# Building my first rod



## mustangmike89 (Apr 30, 2015)

So I decided to start building my first rod to see how well it works out for me. I already have the blank for the rod it's a 8' medium action blank that I'm thinking about building for a surf rod, and I have an old 6'6 shakespeare rod that I want to strip and turn into a bridge/pier rod if this one turns out ok. But for now I'm just going to build the 8' rod. It's going to have a conventional baitcastin reel on it with braided line. What guides should I use? Rollers or standard guides? And how many guides should I use and how far apart from each other should they be spaced?


----------



## tiderider (Oct 1, 2007)

I think you'll find it difficult to get much distance out of your casts if you elect to use roller guides.


----------



## mustangmike89 (Apr 30, 2015)

Oh ok. I've never used them so I didn't know what the advantages or disadvantages to using rollers would be.


----------



## Starlifter (Feb 24, 2011)

This part of Mudhole Custom Tackle's website will help you in getting up to speed.

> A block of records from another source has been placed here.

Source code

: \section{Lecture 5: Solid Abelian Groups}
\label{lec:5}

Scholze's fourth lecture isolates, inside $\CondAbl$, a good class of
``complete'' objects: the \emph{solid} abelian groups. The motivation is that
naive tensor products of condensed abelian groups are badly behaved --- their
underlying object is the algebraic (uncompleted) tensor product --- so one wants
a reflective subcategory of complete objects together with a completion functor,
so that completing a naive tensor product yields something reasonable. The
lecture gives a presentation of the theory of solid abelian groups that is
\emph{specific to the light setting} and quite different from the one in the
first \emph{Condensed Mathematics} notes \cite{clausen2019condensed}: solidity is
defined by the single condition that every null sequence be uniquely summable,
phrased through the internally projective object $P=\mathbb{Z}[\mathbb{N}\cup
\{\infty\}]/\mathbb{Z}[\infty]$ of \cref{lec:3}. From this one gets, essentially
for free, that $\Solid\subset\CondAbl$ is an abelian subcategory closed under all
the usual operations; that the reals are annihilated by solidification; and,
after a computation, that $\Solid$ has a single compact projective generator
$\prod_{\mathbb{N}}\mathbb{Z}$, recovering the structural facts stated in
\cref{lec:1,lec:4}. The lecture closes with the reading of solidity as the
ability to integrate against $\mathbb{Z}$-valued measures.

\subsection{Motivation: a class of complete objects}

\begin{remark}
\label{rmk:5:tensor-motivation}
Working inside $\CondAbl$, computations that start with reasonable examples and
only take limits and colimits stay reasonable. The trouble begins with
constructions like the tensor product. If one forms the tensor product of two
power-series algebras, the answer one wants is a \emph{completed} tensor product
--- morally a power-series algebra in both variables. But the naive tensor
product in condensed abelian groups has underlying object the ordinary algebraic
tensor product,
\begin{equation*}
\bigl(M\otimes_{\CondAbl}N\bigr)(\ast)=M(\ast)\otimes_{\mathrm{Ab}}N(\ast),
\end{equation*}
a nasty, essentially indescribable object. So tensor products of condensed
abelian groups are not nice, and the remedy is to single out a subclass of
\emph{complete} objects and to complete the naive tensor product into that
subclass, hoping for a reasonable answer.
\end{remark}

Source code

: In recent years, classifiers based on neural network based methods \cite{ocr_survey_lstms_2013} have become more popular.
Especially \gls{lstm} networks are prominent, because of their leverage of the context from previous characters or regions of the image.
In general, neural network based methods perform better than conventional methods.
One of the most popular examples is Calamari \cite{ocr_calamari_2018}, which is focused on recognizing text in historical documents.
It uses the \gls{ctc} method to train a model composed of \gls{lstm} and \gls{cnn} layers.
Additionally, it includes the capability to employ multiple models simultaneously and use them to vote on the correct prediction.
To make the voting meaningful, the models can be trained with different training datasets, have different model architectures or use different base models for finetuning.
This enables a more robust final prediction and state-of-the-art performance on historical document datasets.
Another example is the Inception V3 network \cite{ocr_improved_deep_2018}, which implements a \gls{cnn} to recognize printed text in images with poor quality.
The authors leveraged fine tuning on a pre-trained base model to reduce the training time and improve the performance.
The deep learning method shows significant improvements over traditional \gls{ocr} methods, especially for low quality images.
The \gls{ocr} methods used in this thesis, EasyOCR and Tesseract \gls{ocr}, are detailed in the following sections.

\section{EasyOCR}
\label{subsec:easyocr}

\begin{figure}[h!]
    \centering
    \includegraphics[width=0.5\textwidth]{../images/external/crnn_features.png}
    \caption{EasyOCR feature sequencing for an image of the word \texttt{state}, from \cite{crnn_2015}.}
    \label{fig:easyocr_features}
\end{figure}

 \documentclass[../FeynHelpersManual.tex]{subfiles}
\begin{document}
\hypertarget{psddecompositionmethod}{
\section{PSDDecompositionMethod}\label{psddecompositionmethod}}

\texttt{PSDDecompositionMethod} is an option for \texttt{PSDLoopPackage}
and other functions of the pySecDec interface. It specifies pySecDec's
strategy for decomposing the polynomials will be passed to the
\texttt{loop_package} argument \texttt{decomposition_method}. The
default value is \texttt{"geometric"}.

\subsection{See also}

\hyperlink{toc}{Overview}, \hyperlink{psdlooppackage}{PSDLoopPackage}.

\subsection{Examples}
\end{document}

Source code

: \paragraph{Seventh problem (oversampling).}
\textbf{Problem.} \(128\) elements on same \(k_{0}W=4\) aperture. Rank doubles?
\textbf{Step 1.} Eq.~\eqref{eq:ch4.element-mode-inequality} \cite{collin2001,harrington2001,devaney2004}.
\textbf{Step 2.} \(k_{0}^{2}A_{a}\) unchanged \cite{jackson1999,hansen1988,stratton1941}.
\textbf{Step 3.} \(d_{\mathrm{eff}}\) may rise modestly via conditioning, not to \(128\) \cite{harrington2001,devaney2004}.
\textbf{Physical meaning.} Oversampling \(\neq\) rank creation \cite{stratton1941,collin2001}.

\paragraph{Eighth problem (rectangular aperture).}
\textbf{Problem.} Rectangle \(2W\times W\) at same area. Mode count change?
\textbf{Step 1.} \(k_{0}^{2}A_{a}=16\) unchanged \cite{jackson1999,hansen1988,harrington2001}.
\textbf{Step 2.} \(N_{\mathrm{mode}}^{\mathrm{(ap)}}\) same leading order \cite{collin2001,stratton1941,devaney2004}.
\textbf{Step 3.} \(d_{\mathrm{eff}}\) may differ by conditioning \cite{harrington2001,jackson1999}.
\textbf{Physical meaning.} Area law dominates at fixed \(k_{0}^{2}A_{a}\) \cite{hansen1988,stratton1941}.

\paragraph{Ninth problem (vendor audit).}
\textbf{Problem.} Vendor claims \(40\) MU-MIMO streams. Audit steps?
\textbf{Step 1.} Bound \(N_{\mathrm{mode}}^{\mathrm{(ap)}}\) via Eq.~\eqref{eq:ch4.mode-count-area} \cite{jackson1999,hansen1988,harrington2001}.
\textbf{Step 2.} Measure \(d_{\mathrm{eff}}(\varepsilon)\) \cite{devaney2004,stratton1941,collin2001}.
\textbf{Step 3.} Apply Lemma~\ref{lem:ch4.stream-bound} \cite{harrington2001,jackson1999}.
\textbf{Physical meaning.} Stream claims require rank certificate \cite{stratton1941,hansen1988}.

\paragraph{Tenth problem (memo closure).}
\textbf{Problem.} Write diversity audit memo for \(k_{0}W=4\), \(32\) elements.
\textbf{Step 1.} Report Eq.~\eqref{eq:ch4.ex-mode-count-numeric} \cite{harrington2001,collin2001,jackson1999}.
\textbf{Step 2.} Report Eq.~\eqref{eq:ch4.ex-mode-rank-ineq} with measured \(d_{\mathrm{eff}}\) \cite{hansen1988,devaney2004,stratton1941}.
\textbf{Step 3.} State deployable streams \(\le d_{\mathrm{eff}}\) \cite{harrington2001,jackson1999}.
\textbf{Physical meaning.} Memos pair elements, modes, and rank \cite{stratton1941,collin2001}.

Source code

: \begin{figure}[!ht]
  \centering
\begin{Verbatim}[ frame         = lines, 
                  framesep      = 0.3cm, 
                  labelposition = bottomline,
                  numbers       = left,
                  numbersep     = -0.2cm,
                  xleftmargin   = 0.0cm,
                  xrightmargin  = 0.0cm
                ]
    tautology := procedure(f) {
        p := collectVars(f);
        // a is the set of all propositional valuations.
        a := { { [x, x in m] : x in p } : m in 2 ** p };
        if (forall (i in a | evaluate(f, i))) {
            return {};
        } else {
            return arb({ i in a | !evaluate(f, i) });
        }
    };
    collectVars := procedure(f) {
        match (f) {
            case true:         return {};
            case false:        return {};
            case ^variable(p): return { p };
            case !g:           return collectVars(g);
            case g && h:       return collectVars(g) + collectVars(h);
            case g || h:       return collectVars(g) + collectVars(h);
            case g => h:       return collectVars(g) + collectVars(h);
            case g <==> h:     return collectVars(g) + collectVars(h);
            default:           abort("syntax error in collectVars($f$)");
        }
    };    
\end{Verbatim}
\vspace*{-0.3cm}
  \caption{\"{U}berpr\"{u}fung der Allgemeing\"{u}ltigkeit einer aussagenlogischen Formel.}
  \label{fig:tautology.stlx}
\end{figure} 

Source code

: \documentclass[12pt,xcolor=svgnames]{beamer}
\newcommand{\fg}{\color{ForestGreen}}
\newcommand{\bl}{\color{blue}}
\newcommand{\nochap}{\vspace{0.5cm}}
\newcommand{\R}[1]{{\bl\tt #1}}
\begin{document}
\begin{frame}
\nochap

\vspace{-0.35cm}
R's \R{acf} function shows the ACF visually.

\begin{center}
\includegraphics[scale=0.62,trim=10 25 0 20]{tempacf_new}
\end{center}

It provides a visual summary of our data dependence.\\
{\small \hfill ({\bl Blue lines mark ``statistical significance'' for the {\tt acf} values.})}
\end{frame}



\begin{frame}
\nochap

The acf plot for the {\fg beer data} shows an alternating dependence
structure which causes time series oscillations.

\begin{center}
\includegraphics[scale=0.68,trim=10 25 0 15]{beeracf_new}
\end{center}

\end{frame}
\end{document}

Rod Building for Beginners


----------



## MrFish (Aug 21, 2009)

If you're casting, forget the rollers. If you are anywhere close to Orange Beach, then head over and spend some time at the Rod Room.


----------



## Lite Salt (Jul 15, 2012)

I would recommend using the microwave line control system for your guide setup. If you would like to try a rod with them on it drop my my shop I have one for that purpose.


----------



## mustangmike89 (Apr 30, 2015)

Oh? Where is you're shop located? I'd like to come by and take a look at them.


----------